September 19, 2016

Petro Diplomacy: Challenges in the New Energy World

Read full conference report.

September 19, 2016

A protracted period of dramatically lower oil prices has ushered in momentous challenges for Gulf Arab states and oil producing countries around the world. AGSIW hosted a daylong conference, “Petro Diplomacy: Challenges in the New Energy World,” focusing on key drivers of the oil price outlook, upstream oil investment strategies, economic and energy policy reforms in the GCC, and the impact of lower prices on foreign policy agendas at the regional and global levels. To conclude the day, AGSIW held a public forum to present highlights and recommendations from the day’s discussion.


Kate Dourian, MENA energy analyst at the International Energy Agency

F. Gregory Gause, III, John H. Lindsey ’44 chair, professor of international affairs, and head of the International Affairs Department at the Bush School of Government at Texas A&M University

Luay al-Khatteeb, executive director of the Iraq Energy Institute

Monica Malik, chief economist at Abu Dhabi Commercial Bank

Karen E. Young, senior resident scholar at the Arab Gulf States Institute in Washington (Moderator)

Kate Dourian began the discussion by examining global oil markets and the impact that the unexpected resiliency of U.S. shale oil has had on producers in the Gulf Arab states. Dourian noted that improved technology and methodology has allowed producers to cut production costs and continue supply levels that had previously been economically unsustainable. With a forecast of a continued oil supply glut well into 2017, producers in the Gulf Arab states have been left asking an important question: When will the market rebalance? This uncertainty has led many to speculate that OPEC may reevaluate its strategy and finally institute production caps, but no concrete evidence to this effect has emerged. Dourian closed by forecasting that global demand will eventually rebound, with many looking to the low-cost Gulf Arab producers to meet rising demand. She argued, however, that with the current decline in regional upstream investment, it is plausible that that expectation will not be met expediently.

H.E. Chekib Khelil, former president of OPEC, offered opening remarks.

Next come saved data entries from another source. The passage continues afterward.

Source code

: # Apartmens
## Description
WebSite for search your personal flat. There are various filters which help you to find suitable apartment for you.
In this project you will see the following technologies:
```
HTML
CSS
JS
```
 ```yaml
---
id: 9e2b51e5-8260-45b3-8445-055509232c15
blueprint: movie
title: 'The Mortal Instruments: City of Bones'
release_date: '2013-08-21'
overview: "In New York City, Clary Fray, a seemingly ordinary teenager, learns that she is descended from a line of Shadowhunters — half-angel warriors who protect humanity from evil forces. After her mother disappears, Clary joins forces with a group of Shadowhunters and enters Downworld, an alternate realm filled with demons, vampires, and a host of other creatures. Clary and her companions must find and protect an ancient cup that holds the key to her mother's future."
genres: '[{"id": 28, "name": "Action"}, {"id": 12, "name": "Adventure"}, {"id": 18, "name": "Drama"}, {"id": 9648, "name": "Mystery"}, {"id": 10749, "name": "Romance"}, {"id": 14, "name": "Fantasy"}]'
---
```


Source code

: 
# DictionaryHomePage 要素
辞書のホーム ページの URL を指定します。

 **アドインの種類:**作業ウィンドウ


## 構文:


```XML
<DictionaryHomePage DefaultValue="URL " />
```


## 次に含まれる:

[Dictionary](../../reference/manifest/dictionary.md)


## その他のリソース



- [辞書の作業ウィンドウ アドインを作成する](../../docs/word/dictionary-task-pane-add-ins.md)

Monica Malik turned her focus to fiscal reforms and outlooks for Gulf Cooperation Council countries. She explained that despite diversification efforts in several countries, oil continues to be the main source of revenue and regional governments continue to act as the primary conduit for the distribution of this revenue. Low oil revenue has historically put pressure on GCC governments and this period is no exception. However, where Gulf monarchies have usually turned to spending cuts to address deficits, they are now implementing subsidy reforms targeted primarily at fuel and utilities. The reduction in government assistance has meant that sociopolitical reforms have crept into countries with low hydrocarbon revenue per capita out of economic and political necessity. Burgeoning youth populations, stagnant growth, and continued low oil prices mean that foreign direct investment and sociopolitical and educational reforms are a must to lessen the impact of continued low oil prices.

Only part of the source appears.